- Feb 11, 2011
- 1,009
These might be of use to some. You can find them in the MBAM help file.
Malwarebytes Anti-Malware supports a variety of command line parameters, which can be used from either a command prompt, batch file or script. (Note: some of these parameters are available in the PRO version only.)
mbam.exe <parameters>
(where parameters is one or more of the following)
/errorsilent: suppresses all critical errors and writes the last error to <root-drive>\mbam-error.txt where <root-drive> is the hard drive where Windows is installed, also known as the System Drive.
Example:
mbam.exe /errorsilent will suppress all errors when the program is running.
/proxy <required server> <optional port> <optional username> <optional password>: allows the user to update through a proxy server. Leave blank to remove any proxy settings previously set.
Examples:
mbam.exe /proxy will remove the proxy settings.
mbam.exe /proxy proxy.com 80 will use proxy.com on port 80 with no credentials.
mbam.exe /proxy proxy.com 80 admin password will use proxy.com with the specified credentials.
/logtofolder <optional path>: allows the user to save all log files to the specified folder.

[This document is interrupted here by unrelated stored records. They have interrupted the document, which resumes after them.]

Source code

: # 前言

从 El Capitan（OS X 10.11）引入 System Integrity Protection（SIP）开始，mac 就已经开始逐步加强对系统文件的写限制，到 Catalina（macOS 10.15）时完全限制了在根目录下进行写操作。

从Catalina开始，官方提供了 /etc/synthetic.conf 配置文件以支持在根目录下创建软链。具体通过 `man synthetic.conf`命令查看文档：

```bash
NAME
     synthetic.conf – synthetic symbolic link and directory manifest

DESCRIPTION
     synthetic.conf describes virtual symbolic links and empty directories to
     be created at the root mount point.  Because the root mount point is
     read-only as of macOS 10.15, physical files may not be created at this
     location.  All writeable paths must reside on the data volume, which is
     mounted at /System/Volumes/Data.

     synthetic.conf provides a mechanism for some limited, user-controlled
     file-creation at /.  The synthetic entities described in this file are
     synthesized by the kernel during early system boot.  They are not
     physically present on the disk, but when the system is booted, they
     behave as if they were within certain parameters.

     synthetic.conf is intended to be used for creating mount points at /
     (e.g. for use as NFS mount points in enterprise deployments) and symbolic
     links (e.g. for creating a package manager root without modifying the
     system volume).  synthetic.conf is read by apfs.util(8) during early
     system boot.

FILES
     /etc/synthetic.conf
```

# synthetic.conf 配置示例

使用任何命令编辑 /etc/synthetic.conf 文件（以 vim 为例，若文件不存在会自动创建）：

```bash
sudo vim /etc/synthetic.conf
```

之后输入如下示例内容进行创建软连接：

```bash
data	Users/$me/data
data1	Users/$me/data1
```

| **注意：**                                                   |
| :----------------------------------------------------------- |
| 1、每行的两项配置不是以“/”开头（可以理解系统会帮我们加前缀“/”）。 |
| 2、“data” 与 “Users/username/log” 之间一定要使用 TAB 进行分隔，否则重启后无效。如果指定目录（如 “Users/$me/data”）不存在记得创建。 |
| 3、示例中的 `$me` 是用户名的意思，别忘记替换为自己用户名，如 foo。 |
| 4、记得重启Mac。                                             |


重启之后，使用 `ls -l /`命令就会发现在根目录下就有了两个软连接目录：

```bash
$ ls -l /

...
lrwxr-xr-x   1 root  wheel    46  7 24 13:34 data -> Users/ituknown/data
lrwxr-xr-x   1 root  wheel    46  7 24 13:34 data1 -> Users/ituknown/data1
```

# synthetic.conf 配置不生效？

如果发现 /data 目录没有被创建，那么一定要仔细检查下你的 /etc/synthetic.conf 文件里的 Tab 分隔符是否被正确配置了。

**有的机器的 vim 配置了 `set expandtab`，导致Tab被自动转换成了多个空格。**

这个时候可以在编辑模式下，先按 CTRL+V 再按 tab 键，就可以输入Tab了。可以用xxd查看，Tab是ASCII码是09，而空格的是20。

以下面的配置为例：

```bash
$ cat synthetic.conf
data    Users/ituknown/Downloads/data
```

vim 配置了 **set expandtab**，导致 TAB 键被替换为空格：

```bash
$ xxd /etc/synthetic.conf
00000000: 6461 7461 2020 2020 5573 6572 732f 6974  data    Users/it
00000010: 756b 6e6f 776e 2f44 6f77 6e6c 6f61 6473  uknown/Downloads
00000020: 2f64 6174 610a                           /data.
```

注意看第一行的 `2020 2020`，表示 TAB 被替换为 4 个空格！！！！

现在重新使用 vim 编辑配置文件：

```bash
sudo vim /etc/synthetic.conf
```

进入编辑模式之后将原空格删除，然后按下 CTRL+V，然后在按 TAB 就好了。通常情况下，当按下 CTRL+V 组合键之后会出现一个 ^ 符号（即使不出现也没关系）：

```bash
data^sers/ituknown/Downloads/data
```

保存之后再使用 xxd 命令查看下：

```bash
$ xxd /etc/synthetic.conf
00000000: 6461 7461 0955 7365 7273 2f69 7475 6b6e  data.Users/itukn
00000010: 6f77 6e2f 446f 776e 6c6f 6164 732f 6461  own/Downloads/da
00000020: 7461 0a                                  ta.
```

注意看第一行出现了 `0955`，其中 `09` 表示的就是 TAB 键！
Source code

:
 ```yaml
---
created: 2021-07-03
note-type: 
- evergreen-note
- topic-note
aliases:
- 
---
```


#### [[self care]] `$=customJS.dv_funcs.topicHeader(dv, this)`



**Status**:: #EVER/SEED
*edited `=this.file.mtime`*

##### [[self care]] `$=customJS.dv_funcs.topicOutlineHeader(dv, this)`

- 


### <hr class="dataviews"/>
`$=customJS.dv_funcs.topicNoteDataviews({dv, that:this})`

If this folder does not exist, Malwarebytes Anti-Malware attempts to create it. If the path is blank, changes are reverted to default settings. These logs do not show up on the Logs tab.
Example:
mbam.exe /logtofolder C:\mbam_log_files will save all future log files to the location C:\mbam_log_files.
Note: Protection logs created by the protection module will be saved to the same location you select
/logtofile <optional path>: allows the user to save all log files to the specified file. If this file does not exist, Malwarebytes Anti-Malware attempts to create it. Newest entries are appended to top of the file. If the path is blank, changes are reverted to default settings. This log does not show up on the Logs tab.
Example:
mbam.exe /logtofile C:\mbam_log_files\mbam-log.txt will save all future log files to the location C:\mbam_log_files\mbam-log.txt.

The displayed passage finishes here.